Every line of the entries below from the one containing "- Human_NCI_Nature_April_01_2019_symbol.gmt.gz" to the one containing "- Disease_Perturbations_from_GEO_down.gmt.gz", both ends included, must be written out exactly. No other line belongs in the answer.

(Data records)
:::

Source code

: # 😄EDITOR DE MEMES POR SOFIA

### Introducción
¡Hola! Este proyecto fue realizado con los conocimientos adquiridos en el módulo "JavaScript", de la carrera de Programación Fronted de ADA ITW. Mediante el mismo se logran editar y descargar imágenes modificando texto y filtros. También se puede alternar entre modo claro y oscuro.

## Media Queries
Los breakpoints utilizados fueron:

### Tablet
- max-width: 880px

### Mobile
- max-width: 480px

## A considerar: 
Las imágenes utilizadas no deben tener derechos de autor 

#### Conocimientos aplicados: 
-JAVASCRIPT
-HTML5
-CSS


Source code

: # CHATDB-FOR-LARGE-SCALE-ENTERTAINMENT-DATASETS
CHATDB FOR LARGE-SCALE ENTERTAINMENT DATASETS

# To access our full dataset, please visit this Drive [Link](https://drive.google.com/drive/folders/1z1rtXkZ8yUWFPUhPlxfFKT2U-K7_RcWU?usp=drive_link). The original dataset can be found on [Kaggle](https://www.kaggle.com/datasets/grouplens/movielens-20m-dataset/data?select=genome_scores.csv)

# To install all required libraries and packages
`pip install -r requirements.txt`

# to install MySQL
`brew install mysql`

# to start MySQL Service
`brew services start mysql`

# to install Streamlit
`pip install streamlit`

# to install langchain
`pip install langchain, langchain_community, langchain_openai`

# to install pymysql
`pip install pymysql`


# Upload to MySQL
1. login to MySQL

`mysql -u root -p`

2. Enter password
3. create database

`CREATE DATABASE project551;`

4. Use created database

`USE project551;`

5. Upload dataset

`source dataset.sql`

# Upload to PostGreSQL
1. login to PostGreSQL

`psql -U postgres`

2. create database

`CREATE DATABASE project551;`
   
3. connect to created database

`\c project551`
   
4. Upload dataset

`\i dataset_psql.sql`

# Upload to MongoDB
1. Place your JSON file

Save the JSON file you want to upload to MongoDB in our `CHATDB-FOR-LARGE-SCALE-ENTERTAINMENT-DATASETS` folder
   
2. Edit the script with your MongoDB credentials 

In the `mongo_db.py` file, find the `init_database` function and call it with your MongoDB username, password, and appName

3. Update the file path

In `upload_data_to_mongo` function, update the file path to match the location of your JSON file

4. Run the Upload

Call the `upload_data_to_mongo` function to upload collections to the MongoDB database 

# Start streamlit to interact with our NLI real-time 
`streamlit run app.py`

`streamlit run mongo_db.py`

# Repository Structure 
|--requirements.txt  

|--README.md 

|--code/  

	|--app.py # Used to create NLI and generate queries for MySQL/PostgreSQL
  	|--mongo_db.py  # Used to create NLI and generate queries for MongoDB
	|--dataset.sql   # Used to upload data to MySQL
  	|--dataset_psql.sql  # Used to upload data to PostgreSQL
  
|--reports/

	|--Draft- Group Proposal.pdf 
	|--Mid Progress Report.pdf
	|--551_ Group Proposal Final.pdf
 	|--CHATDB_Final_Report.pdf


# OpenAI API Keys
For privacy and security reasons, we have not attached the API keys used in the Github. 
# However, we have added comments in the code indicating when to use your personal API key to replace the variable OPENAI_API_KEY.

:::

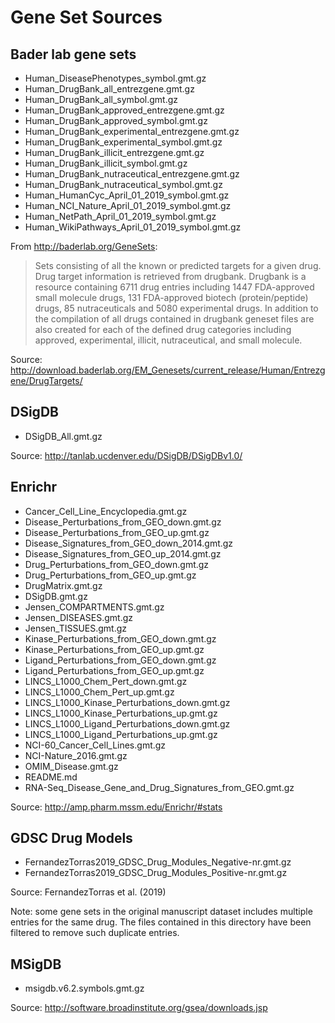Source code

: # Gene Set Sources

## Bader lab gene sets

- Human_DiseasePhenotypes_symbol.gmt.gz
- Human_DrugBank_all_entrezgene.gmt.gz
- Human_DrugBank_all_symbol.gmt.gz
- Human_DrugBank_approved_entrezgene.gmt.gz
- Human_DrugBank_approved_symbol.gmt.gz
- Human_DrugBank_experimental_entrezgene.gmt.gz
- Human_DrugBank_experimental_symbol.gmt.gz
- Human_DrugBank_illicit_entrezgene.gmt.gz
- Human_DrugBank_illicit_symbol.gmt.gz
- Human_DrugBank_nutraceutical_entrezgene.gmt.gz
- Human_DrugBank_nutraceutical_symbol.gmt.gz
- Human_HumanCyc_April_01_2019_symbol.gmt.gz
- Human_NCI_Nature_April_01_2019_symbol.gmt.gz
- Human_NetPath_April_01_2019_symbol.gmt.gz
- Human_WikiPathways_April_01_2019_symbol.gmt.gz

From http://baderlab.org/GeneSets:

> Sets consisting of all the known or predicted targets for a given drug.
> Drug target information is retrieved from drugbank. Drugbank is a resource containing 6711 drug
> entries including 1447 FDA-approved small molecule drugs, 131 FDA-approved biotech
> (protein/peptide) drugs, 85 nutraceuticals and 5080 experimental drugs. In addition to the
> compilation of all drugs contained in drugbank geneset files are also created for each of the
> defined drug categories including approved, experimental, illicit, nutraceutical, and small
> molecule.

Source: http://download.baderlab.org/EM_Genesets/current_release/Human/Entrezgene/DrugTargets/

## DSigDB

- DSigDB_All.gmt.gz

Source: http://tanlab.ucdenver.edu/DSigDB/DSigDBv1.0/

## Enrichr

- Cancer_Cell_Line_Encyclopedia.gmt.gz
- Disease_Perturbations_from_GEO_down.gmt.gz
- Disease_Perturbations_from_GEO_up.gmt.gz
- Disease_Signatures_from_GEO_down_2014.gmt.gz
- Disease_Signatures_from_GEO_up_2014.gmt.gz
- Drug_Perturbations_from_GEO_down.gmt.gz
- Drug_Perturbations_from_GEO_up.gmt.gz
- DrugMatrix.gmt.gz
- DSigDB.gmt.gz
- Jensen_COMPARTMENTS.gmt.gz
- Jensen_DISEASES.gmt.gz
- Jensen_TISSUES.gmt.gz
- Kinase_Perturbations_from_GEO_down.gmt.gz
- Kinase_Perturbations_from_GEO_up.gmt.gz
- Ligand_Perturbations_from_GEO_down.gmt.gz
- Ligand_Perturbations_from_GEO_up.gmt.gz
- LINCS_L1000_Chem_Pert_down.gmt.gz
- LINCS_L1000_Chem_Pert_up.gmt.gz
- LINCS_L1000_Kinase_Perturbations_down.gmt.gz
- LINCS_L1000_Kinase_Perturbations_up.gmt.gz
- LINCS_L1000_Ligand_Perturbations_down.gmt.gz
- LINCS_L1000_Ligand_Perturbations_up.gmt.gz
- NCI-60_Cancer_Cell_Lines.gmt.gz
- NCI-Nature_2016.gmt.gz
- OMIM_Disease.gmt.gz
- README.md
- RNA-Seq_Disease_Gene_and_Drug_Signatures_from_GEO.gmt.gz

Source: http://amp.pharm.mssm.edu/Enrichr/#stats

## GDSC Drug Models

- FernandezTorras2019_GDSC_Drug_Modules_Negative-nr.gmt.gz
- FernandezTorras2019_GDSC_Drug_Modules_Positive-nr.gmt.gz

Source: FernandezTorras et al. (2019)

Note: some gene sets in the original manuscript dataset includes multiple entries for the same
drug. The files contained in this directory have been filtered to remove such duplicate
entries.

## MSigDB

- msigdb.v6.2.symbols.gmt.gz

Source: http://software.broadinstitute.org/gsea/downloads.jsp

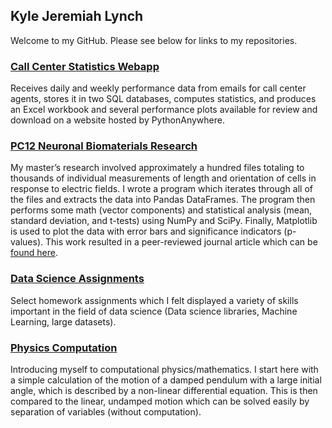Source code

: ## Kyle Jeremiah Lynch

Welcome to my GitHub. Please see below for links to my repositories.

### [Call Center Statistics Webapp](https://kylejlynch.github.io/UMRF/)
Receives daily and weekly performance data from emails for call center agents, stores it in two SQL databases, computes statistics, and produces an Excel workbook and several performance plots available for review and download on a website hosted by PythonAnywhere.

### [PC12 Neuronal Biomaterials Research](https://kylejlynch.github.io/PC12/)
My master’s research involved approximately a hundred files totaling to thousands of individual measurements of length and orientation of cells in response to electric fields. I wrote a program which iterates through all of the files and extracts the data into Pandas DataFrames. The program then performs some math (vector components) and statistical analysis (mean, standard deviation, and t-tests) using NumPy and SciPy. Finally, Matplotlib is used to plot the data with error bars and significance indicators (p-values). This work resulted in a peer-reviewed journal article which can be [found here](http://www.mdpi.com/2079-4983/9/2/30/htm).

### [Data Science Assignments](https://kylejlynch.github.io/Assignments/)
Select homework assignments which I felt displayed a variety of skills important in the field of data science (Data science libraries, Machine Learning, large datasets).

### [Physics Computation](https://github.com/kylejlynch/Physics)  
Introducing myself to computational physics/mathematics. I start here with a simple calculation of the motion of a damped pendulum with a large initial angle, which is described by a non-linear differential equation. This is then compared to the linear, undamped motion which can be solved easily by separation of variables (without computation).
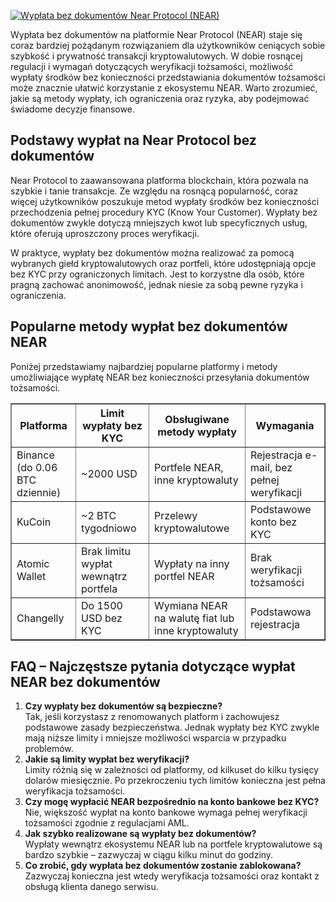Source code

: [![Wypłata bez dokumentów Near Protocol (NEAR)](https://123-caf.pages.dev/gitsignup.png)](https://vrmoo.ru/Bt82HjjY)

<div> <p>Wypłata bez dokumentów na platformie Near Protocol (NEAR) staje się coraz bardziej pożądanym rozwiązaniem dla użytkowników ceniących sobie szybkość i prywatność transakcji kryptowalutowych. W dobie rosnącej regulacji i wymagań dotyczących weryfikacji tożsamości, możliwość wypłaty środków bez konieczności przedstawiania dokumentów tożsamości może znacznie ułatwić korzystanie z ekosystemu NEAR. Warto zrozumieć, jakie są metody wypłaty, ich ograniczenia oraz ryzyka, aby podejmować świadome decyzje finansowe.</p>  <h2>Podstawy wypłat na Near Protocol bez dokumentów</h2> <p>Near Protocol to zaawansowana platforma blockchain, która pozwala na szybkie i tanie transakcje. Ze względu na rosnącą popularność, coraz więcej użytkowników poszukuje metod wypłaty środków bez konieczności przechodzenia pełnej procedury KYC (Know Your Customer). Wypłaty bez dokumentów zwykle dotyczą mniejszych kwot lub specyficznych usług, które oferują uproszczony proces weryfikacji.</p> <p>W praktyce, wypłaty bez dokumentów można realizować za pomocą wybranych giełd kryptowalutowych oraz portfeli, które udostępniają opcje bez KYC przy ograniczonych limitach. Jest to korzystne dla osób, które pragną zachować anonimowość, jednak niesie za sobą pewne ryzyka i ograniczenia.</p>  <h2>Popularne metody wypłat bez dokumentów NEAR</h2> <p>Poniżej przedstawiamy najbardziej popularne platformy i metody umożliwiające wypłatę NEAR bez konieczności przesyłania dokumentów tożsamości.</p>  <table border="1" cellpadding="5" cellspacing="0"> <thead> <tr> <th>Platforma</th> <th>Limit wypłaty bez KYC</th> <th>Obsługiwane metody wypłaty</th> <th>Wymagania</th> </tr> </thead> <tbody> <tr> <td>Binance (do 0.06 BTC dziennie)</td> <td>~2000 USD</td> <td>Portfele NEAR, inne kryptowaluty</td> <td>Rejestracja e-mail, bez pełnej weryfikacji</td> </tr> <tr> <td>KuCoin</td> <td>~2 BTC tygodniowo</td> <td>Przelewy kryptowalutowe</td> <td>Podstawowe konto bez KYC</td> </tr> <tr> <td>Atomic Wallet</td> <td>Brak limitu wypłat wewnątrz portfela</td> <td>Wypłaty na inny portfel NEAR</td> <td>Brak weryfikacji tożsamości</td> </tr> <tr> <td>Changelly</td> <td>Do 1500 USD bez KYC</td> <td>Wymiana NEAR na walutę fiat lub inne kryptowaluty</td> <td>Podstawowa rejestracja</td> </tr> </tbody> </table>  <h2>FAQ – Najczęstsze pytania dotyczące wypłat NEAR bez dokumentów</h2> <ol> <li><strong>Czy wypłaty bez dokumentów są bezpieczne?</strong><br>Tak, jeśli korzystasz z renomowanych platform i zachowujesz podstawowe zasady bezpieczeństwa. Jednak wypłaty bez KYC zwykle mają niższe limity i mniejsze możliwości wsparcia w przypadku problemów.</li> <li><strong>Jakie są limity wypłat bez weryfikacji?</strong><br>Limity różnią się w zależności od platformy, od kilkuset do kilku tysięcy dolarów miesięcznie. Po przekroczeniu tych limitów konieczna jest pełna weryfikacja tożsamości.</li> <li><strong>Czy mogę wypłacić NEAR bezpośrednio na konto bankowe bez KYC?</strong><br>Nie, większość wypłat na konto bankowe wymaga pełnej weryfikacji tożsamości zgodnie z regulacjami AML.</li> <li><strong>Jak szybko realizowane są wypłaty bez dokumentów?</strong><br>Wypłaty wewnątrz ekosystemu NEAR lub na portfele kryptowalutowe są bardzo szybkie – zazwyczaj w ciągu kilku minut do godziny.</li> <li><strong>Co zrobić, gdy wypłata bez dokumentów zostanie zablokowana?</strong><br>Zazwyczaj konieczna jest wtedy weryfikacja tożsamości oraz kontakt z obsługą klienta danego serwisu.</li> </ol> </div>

:::

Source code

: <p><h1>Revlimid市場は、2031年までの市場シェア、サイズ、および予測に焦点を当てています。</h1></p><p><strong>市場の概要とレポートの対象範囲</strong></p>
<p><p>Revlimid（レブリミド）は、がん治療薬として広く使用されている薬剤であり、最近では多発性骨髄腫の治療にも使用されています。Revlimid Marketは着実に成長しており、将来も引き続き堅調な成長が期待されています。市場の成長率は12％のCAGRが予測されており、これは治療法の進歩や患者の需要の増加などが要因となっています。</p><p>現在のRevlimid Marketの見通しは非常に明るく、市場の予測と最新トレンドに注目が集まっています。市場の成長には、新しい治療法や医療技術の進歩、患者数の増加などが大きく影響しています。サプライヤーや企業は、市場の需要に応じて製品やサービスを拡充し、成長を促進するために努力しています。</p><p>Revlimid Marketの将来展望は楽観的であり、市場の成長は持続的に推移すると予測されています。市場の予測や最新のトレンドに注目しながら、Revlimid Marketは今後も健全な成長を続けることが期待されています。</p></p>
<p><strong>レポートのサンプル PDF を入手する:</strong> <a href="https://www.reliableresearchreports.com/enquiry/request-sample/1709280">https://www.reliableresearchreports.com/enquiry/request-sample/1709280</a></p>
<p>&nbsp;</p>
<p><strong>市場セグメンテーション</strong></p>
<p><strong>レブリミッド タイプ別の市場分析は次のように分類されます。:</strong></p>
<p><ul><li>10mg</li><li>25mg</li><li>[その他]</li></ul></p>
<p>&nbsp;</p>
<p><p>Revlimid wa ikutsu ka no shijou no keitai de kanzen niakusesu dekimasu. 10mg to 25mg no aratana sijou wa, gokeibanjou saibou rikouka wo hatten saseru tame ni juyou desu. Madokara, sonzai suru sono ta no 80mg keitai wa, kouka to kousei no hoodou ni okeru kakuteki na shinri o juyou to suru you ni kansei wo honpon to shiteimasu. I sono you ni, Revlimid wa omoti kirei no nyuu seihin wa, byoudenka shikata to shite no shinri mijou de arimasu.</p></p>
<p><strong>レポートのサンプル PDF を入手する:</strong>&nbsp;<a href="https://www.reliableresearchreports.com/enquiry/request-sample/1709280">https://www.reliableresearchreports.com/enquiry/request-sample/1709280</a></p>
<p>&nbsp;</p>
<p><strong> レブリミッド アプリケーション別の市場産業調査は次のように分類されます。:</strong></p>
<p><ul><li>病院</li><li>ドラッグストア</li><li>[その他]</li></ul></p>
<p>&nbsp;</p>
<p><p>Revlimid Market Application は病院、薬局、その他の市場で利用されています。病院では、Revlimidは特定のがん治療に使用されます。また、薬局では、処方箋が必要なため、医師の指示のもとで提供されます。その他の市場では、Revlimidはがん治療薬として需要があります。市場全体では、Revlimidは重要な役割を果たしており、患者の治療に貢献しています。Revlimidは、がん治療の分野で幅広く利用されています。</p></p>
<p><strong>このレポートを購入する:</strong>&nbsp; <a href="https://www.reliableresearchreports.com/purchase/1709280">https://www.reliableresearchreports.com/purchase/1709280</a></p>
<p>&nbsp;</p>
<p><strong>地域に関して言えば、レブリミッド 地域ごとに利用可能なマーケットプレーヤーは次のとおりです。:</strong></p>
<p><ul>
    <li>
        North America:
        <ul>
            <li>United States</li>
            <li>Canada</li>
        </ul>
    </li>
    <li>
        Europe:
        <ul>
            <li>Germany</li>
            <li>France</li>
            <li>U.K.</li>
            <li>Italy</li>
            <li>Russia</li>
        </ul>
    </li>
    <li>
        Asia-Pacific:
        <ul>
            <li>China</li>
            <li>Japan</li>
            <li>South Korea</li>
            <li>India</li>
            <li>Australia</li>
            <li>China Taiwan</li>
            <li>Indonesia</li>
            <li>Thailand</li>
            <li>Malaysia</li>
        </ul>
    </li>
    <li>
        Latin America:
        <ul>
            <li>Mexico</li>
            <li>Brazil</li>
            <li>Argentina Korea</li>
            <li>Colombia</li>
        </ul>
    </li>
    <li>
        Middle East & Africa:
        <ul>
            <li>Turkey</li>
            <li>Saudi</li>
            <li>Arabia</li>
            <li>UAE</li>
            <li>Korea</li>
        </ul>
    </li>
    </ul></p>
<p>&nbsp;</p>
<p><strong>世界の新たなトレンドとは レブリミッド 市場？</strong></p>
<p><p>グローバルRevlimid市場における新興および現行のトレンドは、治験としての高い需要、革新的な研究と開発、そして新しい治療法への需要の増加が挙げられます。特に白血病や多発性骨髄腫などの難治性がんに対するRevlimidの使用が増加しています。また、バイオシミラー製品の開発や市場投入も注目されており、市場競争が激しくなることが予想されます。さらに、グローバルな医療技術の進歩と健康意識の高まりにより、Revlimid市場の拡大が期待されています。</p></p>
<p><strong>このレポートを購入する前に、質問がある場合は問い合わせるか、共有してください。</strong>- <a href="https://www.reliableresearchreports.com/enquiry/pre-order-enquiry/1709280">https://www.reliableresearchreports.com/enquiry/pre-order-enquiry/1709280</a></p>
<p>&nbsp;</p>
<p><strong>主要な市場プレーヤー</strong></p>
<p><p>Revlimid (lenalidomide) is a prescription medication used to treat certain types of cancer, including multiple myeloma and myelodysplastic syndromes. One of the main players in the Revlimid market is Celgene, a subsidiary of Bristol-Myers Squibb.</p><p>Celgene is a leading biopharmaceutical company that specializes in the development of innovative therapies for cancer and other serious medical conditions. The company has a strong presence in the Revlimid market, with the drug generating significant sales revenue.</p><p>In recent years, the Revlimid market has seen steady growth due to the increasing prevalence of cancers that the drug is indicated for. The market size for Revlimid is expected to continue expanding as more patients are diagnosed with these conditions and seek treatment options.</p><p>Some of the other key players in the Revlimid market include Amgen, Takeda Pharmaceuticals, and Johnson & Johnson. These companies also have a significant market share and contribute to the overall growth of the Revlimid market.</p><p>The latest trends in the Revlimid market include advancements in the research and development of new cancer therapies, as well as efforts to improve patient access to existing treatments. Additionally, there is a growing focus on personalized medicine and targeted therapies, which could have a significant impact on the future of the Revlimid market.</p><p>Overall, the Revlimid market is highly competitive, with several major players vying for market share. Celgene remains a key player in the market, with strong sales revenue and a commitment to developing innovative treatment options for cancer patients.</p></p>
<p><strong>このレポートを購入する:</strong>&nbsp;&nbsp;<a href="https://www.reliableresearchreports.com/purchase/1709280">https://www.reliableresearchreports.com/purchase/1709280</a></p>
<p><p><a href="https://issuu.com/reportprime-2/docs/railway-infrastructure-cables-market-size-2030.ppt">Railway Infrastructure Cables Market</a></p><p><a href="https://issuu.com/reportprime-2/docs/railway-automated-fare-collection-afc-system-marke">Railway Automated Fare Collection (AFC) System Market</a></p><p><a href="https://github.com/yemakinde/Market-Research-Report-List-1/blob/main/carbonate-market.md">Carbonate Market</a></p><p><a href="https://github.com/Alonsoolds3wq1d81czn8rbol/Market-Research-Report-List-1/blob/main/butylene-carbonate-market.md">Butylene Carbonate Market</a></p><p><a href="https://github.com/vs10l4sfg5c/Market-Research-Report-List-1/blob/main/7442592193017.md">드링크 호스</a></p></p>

:::

- _SOLUTION TO THIS TASK_
- Human_NCI_Nature_April_01_2019_symbol.gmt.gz
- Human_NetPath_April_01_2019_symbol.gmt.gz
- Human_WikiPathways_April_01_2019_symbol.gmt.gz

From http://baderlab.org/GeneSets:

> Sets consisting of all the known or predicted targets for a given drug.
> Drug target information is retrieved from drugbank. Drugbank is a resource containing 6711 drug
> entries including 1447 FDA-approved small molecule drugs, 131 FDA-approved biotech
> (protein/peptide) drugs, 85 nutraceuticals and 5080 experimental drugs. In addition to the
> compilation of all drugs contained in drugbank geneset files are also created for each of the
> defined drug categories including approved, experimental, illicit, nutraceutical, and small
> molecule.

Source: http://download.baderlab.org/EM_Genesets/current_release/Human/Entrezgene/DrugTargets/

## DSigDB

- DSigDB_All.gmt.gz

Source: http://tanlab.ucdenver.edu/DSigDB/DSigDBv1.0/

## Enrichr

- Cancer_Cell_Line_Encyclopedia.gmt.gz
- Disease_Perturbations_from_GEO_down.gmt.gz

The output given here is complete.